Each line below from the one containing "folder. | [optional]" through the one containing "[[Back to top]](#)" is to be given again exactly, and no line outside that span.

BEGIN Input data

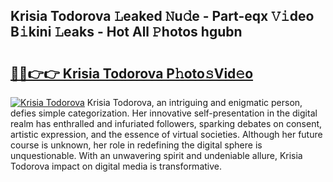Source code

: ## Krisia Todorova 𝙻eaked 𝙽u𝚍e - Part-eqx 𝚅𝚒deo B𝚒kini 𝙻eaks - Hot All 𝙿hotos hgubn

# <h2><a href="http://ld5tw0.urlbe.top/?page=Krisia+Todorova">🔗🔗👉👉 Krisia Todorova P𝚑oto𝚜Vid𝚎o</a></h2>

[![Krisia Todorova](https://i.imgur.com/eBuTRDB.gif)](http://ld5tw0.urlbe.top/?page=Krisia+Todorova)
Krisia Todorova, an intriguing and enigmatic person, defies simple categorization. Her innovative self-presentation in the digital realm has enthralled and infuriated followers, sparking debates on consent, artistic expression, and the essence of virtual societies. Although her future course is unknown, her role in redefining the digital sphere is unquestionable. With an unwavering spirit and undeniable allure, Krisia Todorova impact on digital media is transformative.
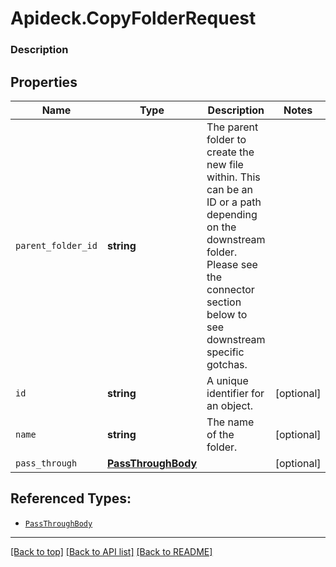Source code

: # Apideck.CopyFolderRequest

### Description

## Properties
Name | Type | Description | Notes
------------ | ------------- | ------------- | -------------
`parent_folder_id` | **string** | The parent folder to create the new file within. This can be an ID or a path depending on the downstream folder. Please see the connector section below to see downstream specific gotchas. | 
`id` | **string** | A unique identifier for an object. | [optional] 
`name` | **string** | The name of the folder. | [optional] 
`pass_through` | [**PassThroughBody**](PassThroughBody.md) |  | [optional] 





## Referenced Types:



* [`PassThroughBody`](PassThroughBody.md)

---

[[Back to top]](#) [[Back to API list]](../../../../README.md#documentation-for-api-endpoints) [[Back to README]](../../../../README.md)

END Input data
BEGIN Input data

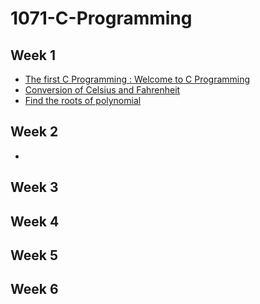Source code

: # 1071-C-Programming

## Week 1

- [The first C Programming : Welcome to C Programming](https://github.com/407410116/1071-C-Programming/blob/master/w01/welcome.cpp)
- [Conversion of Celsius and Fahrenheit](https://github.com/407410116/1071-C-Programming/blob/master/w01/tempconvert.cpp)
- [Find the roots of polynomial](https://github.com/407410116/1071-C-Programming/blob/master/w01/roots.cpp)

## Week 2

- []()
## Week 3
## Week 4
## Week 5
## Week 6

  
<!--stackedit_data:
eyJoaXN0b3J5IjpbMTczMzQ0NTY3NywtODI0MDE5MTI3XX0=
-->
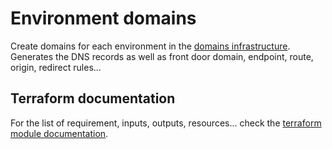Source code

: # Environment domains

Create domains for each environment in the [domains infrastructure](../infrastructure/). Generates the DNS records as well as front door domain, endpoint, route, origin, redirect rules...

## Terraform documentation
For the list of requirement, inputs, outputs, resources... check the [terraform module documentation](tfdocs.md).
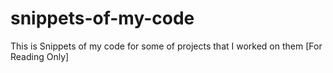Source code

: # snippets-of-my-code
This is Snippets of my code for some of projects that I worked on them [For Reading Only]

END Input data

(Result for this exercise):
`name` | **string** | The name of the folder. | [optional] 
`pass_through` | [**PassThroughBody**](PassThroughBody.md) |  | [optional] 





## Referenced Types:



* [`PassThroughBody`](PassThroughBody.md)

---

[[Back to top]](#) [[Back to API list]](../../../../README.md#documentation-for-api-endpoints) [[Back to README]](../../../../README.md)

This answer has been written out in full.